Document images with source code
================

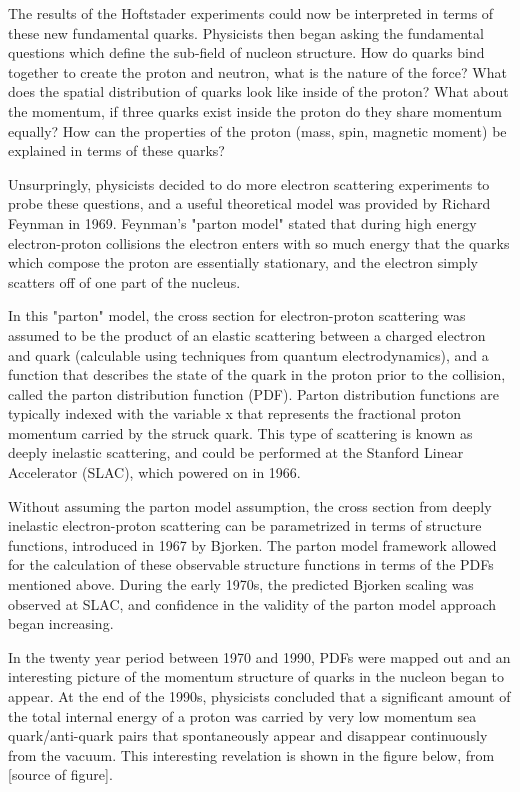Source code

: The results of the Hoftstader experiments could now be interpreted in terms of these new fundamental quarks. Physicists then began asking the fundamental questions which define the sub-field of nucleon structure.  How do quarks bind together to create the proton and neutron, what is the nature of the force?  What does the spatial distribution of quarks look like inside of the proton?  What about the momentum, if three quarks exist inside the proton do they share momentum equally? How can the properties of the proton (mass, spin, magnetic moment) be explained in terms of these quarks?

Unsurpringly, physicists decided to do more electron scattering experiments to probe these questions, and a useful theoretical model was provided by Richard Feynman in 1969.  Feynman's "parton model" stated that during high energy electron-proton collisions the electron enters with so much energy that the quarks which compose the proton are essentially stationary, and the electron simply scatters off of one part of the nucleus.

In this "parton" model, the cross section for electron-proton scattering was assumed to be the product of an elastic scattering between a charged electron and quark (calculable using techniques from quantum electrodynamics), and a function that describes the state of the quark in the proton prior to the collision, called the parton distribution function (PDF).  Parton distribution functions are typically indexed with the variable x that represents the fractional proton momentum carried by the struck quark.  This type of scattering is known as deeply inelastic scattering, and could be performed at the Stanford Linear Accelerator (SLAC), which powered on in 1966.

Without assuming the parton model assumption, the cross section from deeply inelastic electron-proton scattering can be parametrized in terms of structure functions, introduced in 1967 by Bjorken.  The parton model framework allowed for the calculation of these observable structure functions in terms of the PDFs mentioned above.  During the early 1970s, the predicted Bjorken scaling was observed at SLAC, and confidence in the validity of the parton model approach began increasing.

In the twenty year period between 1970 and 1990, PDFs were mapped out and an interesting picture of the momentum structure of quarks in the nucleon began to appear.  At the end of the 1990s, physicists concluded that a significant amount of the total internal energy of a proton was carried by very low momentum sea quark/anti-quark pairs that spontaneously appear and disappear continuously from the vacuum.  This interesting revelation is shown in the figure below, from [source of figure].

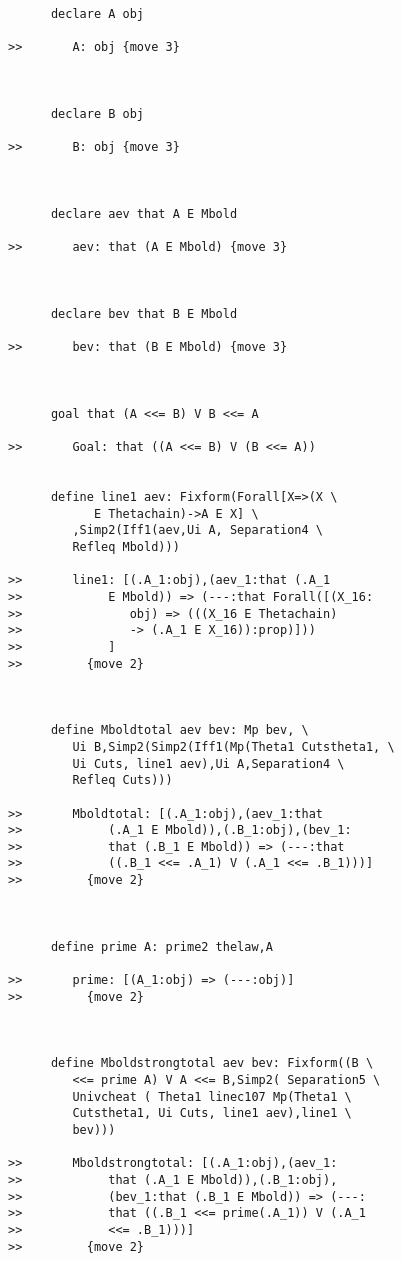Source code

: \documentclass[12pt]{article}
\begin{document}
\begin{verbatim}
      declare A obj

>>       A: obj {move 3}



      declare B obj

>>       B: obj {move 3}



      declare aev that A E Mbold

>>       aev: that (A E Mbold) {move 3}



      declare bev that B E Mbold

>>       bev: that (B E Mbold) {move 3}



      goal that (A <<= B) V B <<= A

>>       Goal: that ((A <<= B) V (B <<= A))


      define line1 aev: Fixform(Forall[X=>(X \
            E Thetachain)->A E X] \
         ,Simp2(Iff1(aev,Ui A, Separation4 \
         Refleq Mbold)))

>>       line1: [(.A_1:obj),(aev_1:that (.A_1
>>            E Mbold)) => (---:that Forall([(X_16:
>>               obj) => (((X_16 E Thetachain)
>>               -> (.A_1 E X_16)):prop)]))
>>            ]
>>         {move 2}



      define Mboldtotal aev bev: Mp bev, \
         Ui B,Simp2(Simp2(Iff1(Mp(Theta1 Cutstheta1, \
         Ui Cuts, line1 aev),Ui A,Separation4 \
         Refleq Cuts)))

>>       Mboldtotal: [(.A_1:obj),(aev_1:that
>>            (.A_1 E Mbold)),(.B_1:obj),(bev_1:
>>            that (.B_1 E Mbold)) => (---:that
>>            ((.B_1 <<= .A_1) V (.A_1 <<= .B_1)))]
>>         {move 2}



      define prime A: prime2 thelaw,A

>>       prime: [(A_1:obj) => (---:obj)]
>>         {move 2}



      define Mboldstrongtotal aev bev: Fixform((B \
         <<= prime A) V A <<= B,Simp2( Separation5 \
         Univcheat ( Theta1 linec107 Mp(Theta1 \
         Cutstheta1, Ui Cuts, line1 aev),line1 \
         bev)))

>>       Mboldstrongtotal: [(.A_1:obj),(aev_1:
>>            that (.A_1 E Mbold)),(.B_1:obj),
>>            (bev_1:that (.B_1 E Mbold)) => (---:
>>            that ((.B_1 <<= prime(.A_1)) V (.A_1
>>            <<= .B_1)))]
>>         {move 2}




\end{verbatim}
\end{document}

================

### Problem
Copy out the lines of the records above in which the string "from" appears.

### Answer box
In this "parton" model, the cross section for electron-proton scattering was assumed to be the product of an elastic scattering between a charged electron and quark (calculable using techniques from quantum electrodynamics), and a function that describes the state of the quark in the proton prior to the collision, called the parton distribution function (PDF).  Parton distribution functions are typically indexed with the variable x that represents the fractional proton momentum carried by the struck quark.  This type of scattering is known as deeply inelastic scattering, and could be performed at the Stanford Linear Accelerator (SLAC), which powered on in 1966.
Without assuming the parton model assumption, the cross section from deeply inelastic electron-proton scattering can be parametrized in terms of structure functions, introduced in 1967 by Bjorken.  The parton model framework allowed for the calculation of these observable structure functions in terms of the PDFs mentioned above.  During the early 1970s, the predicted Bjorken scaling was observed at SLAC, and confidence in the validity of the parton model approach began increasing.
In the twenty year period between 1970 and 1990, PDFs were mapped out and an interesting picture of the momentum structure of quarks in the nucleon began to appear.  At the end of the 1990s, physicists concluded that a significant amount of the total internal energy of a proton was carried by very low momentum sea quark/anti-quark pairs that spontaneously appear and disappear continuously from the vacuum.  This interesting revelation is shown in the figure below, from [source of figure].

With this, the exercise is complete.